> What needs to be done
Take the material below from its first line through the line containing "violaton of lags)." and, please, write those lines again exactly.

> Working data
■ ■ ■ ■ ■ ■ ■

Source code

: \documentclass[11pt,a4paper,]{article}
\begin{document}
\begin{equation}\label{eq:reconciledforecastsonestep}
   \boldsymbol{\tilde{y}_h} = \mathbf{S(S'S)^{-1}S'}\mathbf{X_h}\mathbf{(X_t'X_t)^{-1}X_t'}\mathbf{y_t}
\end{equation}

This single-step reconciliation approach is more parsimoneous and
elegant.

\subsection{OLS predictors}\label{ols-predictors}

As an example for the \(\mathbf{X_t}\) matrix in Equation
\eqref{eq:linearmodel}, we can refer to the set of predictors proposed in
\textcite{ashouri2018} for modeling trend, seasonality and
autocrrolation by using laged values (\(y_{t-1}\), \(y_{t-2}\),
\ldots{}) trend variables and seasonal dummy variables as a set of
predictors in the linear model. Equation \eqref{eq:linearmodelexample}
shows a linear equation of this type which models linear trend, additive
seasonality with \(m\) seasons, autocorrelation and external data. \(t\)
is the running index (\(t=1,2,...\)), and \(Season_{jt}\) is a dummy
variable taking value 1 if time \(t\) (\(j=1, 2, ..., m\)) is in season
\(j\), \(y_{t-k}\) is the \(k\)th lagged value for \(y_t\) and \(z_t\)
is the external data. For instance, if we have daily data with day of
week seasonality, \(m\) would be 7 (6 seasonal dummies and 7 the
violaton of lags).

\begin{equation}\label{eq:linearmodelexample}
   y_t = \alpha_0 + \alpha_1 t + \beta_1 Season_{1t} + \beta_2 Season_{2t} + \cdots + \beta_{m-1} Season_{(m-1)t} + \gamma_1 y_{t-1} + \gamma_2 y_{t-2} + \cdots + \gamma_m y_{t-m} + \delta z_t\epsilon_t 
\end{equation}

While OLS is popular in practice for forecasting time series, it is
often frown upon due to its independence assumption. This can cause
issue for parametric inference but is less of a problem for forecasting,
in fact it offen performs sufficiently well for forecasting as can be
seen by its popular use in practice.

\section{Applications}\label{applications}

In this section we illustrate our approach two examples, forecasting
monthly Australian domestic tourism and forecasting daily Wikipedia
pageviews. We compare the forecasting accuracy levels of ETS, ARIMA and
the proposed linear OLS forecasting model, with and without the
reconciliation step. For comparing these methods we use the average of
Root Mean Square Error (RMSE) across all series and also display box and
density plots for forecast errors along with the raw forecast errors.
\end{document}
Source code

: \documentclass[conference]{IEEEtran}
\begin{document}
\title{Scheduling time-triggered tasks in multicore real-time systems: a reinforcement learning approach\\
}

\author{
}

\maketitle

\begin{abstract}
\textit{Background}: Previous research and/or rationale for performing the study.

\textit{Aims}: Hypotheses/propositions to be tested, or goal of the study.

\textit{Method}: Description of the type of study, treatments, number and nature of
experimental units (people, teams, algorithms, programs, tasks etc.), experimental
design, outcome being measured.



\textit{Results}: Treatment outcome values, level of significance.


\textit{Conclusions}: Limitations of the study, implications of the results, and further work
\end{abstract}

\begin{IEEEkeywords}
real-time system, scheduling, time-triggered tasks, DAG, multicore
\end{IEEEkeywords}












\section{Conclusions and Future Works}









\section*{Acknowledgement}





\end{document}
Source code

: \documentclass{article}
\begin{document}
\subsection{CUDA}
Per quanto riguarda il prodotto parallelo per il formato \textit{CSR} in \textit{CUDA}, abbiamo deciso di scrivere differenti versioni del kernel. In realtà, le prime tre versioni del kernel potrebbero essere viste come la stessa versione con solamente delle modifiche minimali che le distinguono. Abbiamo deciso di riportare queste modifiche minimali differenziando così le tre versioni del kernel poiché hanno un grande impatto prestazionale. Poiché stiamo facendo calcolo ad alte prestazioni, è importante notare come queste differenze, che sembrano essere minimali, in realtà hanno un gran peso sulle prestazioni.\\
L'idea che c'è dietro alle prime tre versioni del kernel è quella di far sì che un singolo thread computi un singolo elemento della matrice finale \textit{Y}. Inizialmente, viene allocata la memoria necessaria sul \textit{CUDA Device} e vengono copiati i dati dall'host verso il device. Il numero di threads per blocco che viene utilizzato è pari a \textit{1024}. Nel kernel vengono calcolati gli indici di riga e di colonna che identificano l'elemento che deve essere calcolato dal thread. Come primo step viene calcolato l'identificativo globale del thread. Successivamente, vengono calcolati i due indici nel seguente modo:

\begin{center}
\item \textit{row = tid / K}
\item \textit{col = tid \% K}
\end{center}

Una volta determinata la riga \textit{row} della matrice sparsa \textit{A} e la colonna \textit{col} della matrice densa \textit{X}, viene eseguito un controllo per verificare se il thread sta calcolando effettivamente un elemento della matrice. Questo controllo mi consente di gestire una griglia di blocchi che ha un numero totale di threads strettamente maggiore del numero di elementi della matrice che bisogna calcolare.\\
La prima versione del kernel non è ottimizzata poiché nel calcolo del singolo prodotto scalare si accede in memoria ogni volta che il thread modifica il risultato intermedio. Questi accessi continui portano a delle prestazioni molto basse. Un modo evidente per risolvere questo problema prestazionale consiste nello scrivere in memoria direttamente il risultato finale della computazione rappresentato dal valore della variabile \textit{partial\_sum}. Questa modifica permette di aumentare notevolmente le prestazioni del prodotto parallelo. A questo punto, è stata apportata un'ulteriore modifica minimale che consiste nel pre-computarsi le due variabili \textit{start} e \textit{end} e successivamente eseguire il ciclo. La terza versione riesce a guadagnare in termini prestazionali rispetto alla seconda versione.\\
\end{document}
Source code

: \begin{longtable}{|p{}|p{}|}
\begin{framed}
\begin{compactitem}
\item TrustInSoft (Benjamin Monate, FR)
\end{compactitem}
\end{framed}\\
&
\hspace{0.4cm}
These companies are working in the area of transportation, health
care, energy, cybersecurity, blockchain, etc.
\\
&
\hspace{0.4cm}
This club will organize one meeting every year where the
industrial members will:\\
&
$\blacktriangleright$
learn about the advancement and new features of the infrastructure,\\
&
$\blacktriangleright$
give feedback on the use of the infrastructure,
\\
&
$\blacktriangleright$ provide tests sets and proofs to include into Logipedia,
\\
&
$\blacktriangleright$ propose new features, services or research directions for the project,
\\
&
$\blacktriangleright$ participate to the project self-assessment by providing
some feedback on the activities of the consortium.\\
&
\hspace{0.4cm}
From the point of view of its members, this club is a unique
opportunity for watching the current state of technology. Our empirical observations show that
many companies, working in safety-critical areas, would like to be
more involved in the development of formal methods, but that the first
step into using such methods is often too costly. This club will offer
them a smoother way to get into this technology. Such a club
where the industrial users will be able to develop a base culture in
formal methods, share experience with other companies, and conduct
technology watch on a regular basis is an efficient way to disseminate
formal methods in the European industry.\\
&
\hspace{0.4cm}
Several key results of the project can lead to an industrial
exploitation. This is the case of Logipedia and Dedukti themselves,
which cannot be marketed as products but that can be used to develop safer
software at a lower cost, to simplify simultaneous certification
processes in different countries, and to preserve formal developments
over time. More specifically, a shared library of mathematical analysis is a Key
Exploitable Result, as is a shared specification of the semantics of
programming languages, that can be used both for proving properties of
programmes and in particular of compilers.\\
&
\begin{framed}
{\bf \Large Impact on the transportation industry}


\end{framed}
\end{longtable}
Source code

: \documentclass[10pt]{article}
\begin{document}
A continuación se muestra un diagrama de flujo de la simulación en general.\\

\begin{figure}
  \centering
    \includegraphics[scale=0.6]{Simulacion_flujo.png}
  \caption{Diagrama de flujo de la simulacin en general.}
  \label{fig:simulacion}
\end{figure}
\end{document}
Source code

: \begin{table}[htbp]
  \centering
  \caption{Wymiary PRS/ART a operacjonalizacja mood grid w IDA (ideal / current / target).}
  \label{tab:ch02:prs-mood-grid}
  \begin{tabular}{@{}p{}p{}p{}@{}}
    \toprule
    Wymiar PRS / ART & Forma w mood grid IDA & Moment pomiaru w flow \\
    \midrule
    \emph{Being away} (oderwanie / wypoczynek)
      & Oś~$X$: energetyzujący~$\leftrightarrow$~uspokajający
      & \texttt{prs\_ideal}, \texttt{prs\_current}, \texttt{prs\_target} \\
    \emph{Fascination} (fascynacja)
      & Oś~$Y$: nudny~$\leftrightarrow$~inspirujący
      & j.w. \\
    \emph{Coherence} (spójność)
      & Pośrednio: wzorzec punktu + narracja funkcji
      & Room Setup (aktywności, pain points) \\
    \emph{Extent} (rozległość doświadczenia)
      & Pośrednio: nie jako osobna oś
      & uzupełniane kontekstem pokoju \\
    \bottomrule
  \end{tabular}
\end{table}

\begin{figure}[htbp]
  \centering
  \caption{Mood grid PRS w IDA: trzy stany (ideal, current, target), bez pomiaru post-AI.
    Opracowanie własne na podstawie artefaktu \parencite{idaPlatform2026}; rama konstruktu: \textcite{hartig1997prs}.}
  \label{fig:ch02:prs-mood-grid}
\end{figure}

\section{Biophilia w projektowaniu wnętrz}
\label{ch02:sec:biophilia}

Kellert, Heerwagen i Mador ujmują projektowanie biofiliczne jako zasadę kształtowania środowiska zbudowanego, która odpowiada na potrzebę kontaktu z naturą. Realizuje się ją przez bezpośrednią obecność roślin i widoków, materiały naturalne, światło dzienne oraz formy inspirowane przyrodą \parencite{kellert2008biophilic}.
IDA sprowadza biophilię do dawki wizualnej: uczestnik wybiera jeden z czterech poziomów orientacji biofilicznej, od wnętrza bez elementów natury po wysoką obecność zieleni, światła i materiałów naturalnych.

■ ■ ■ ■ ■ ■ ■

> Solution
Source code

: \documentclass[11pt,a4paper,]{article}
\begin{document}
\begin{equation}\label{eq:reconciledforecastsonestep}
   \boldsymbol{\tilde{y}_h} = \mathbf{S(S'S)^{-1}S'}\mathbf{X_h}\mathbf{(X_t'X_t)^{-1}X_t'}\mathbf{y_t}
\end{equation}

This single-step reconciliation approach is more parsimoneous and
elegant.

\subsection{OLS predictors}\label{ols-predictors}

As an example for the \(\mathbf{X_t}\) matrix in Equation
\eqref{eq:linearmodel}, we can refer to the set of predictors proposed in
\textcite{ashouri2018} for modeling trend, seasonality and
autocrrolation by using laged values (\(y_{t-1}\), \(y_{t-2}\),
\ldots{}) trend variables and seasonal dummy variables as a set of
predictors in the linear model. Equation \eqref{eq:linearmodelexample}
shows a linear equation of this type which models linear trend, additive
seasonality with \(m\) seasons, autocorrelation and external data. \(t\)
is the running index (\(t=1,2,...\)), and \(Season_{jt}\) is a dummy
variable taking value 1 if time \(t\) (\(j=1, 2, ..., m\)) is in season
\(j\), \(y_{t-k}\) is the \(k\)th lagged value for \(y_t\) and \(z_t\)
is the external data. For instance, if we have daily data with day of
week seasonality, \(m\) would be 7 (6 seasonal dummies and 7 the
violaton of lags).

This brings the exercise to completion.